> _EXERCISE DIRECTIONS_
Go through the records and show each line where the word "접근합니다" occurs.

• • • • •

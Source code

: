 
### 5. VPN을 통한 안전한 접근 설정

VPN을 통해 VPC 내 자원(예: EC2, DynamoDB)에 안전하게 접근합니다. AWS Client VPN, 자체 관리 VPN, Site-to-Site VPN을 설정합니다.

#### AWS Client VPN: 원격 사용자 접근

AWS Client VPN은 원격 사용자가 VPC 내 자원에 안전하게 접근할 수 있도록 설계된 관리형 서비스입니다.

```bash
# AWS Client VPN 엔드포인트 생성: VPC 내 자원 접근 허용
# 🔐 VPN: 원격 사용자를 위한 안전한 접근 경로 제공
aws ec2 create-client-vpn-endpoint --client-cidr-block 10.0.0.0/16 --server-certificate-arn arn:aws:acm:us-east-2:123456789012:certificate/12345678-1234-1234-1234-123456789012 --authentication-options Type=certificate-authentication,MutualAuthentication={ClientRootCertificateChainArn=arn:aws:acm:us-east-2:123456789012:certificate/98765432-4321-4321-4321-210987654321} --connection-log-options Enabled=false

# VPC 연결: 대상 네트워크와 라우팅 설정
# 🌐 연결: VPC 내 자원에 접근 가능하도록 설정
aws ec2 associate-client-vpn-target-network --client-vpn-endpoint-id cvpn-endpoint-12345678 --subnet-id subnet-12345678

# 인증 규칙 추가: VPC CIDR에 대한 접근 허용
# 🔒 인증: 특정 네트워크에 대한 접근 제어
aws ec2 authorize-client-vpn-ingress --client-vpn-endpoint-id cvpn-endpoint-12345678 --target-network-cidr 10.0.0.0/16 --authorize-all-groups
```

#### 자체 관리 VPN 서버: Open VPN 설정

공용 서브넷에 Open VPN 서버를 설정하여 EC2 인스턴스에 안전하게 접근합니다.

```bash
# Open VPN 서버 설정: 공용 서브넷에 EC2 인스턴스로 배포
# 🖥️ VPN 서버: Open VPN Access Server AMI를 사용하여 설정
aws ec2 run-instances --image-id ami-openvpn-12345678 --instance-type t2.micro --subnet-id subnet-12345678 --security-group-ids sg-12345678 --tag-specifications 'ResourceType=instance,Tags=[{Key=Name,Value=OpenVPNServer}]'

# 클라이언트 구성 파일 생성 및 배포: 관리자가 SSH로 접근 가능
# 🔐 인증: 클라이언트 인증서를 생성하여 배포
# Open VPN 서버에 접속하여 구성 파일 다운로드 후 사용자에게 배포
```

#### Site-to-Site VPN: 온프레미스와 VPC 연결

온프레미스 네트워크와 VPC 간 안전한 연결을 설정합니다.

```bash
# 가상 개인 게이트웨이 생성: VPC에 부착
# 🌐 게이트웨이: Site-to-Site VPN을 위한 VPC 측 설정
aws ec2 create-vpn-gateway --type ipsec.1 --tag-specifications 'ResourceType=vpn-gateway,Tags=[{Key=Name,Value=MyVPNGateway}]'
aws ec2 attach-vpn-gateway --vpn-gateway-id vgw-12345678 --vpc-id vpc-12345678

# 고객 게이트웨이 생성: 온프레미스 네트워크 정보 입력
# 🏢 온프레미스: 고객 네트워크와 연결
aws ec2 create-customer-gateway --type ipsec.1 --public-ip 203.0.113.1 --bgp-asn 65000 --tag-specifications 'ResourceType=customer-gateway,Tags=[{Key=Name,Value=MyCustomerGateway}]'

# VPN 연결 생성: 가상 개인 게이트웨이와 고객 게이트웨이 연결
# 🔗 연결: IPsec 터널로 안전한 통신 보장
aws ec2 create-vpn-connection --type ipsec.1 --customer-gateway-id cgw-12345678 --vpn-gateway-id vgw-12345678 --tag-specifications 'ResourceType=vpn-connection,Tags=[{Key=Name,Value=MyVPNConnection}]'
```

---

• • • • •

> _RESULT OF THE TASK_
VPN을 통해 VPC 내 자원(예: EC2, DynamoDB)에 안전하게 접근합니다. AWS Client VPN, 자체 관리 VPN, Site-to-Site VPN을 설정합니다.
공용 서브넷에 Open VPN 서버를 설정하여 EC2 인스턴스에 안전하게 접근합니다.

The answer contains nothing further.